> Exercise requirements: Wherever a line holds the word "digitaloceanspaces", copy that line from the data.

Saved data entries:
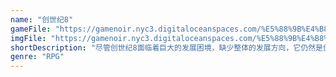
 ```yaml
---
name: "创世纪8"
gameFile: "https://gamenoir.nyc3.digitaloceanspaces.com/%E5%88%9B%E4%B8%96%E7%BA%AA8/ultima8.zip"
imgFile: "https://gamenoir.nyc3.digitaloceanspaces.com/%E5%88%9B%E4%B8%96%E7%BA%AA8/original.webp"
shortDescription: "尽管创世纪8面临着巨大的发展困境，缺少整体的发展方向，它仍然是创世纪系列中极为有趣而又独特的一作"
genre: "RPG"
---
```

* * *

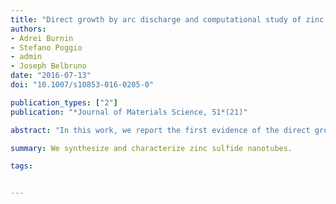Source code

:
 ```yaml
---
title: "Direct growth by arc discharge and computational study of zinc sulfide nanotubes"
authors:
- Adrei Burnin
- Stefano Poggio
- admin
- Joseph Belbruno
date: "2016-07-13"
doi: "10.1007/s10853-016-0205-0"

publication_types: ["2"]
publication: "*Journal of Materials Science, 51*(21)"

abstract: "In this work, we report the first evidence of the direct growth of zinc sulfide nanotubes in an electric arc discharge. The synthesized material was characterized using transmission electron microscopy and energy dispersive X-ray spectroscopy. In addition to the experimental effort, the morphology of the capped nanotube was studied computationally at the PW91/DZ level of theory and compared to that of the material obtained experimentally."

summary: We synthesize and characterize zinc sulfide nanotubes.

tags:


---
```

> Task solution:
gameFile: "https://gamenoir.nyc3.digitaloceanspaces.com/%E5%88%9B%E4%B8%96%E7%BA%AA8/ultima8.zip"
imgFile: "https://gamenoir.nyc3.digitaloceanspaces.com/%E5%88%9B%E4%B8%96%E7%BA%AA8/original.webp"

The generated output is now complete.